Your task: In the records below, find each line holding the word "mathrm" and copy it.
(Dataset records)
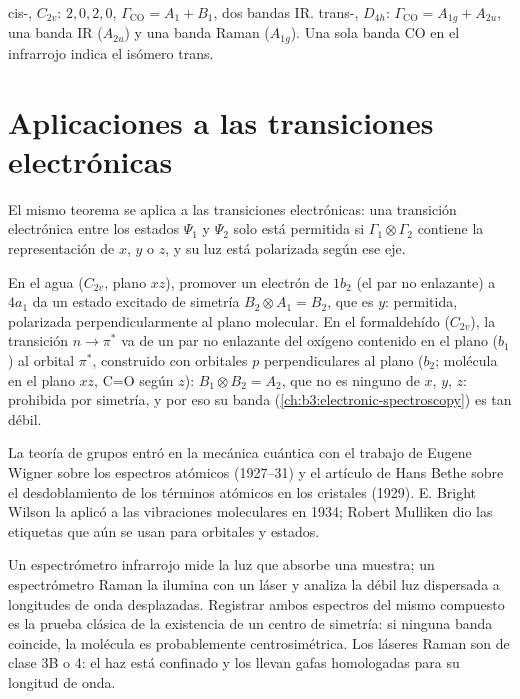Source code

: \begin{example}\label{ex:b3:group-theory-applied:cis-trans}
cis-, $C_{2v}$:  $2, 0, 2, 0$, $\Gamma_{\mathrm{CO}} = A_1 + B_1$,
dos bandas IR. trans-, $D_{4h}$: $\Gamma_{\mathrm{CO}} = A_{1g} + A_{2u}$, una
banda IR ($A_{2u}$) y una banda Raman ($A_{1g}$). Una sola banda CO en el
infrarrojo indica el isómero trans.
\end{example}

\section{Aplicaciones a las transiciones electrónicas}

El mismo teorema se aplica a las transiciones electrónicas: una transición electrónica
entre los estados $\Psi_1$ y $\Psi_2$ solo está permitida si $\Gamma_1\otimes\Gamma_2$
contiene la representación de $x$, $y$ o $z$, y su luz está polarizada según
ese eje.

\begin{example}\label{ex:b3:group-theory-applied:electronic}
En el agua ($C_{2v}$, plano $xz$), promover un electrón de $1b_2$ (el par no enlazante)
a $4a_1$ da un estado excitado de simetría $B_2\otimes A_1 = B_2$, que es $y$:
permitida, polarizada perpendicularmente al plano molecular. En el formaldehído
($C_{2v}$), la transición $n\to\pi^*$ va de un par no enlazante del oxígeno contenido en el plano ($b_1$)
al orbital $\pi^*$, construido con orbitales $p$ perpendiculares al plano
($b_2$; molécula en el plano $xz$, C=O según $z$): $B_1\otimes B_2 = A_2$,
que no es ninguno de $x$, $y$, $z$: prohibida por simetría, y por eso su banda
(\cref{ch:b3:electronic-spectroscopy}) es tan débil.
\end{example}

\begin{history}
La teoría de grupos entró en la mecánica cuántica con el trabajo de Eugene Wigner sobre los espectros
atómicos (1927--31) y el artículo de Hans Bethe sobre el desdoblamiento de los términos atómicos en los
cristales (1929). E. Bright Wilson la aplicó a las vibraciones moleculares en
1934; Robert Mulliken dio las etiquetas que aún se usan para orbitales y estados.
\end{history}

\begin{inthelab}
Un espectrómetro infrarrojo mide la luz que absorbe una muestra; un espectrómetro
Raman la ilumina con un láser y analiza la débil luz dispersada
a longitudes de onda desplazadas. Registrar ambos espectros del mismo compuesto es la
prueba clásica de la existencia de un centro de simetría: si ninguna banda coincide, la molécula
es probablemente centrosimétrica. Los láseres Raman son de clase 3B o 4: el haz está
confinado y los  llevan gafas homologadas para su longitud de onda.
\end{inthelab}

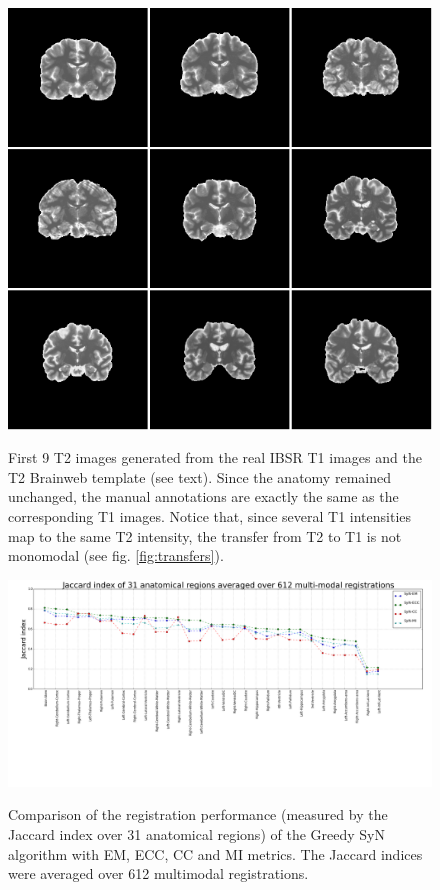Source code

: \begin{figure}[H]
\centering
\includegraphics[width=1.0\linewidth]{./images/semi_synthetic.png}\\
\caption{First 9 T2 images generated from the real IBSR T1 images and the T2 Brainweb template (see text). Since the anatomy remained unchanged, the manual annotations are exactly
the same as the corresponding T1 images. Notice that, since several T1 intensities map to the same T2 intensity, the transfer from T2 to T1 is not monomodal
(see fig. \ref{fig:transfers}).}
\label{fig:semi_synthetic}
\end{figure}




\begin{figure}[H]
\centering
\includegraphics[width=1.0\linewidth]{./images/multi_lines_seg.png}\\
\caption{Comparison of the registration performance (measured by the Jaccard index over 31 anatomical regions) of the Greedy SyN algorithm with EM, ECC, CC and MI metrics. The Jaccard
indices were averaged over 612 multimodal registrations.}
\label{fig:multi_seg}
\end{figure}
(End Dataset records)
(Dataset records)
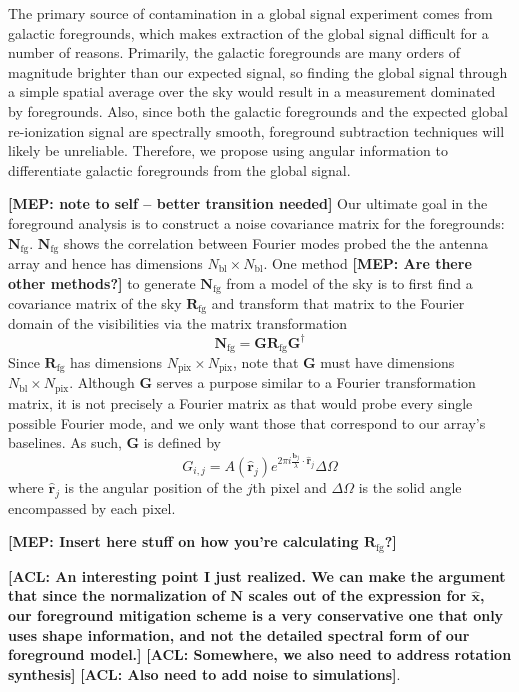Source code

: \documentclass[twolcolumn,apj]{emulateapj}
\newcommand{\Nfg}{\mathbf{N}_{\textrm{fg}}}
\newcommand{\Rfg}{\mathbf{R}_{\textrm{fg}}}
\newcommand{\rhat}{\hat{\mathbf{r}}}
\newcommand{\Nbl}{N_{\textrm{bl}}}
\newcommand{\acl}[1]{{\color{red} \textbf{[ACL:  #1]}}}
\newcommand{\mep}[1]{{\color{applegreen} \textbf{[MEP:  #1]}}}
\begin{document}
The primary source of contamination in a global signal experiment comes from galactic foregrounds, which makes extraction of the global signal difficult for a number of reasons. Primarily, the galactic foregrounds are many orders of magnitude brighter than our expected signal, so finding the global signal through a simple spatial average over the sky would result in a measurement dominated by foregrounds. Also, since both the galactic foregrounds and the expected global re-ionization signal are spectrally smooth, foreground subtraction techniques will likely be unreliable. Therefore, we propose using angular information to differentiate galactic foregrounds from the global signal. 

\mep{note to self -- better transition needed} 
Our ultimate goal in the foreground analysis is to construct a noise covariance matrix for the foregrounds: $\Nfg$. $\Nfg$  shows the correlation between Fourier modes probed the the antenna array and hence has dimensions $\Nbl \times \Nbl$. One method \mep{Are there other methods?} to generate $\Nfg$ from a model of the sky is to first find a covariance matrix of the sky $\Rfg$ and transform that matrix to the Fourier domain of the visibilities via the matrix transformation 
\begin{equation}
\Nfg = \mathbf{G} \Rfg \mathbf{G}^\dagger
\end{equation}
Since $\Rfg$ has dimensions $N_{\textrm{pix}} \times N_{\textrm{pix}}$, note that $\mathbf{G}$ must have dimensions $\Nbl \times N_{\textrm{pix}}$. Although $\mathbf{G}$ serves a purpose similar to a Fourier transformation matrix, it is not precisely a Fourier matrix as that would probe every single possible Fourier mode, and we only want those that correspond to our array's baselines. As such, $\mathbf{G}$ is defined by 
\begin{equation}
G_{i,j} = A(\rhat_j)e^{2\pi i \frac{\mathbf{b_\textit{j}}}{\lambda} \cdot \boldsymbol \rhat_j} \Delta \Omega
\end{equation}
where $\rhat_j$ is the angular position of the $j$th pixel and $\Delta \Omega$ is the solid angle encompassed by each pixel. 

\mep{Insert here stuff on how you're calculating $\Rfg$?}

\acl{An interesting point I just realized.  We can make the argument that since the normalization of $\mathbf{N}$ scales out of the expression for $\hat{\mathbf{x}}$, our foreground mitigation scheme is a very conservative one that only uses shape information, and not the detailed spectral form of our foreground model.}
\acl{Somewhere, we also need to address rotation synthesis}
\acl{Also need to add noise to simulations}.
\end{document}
(End Dataset records)
Response below:
cis-, $C_{2v}$:  $2, 0, 2, 0$, $\Gamma_{\mathrm{CO}} = A_1 + B_1$,
dos bandas IR. trans-, $D_{4h}$: $\Gamma_{\mathrm{CO}} = A_{1g} + A_{2u}$, una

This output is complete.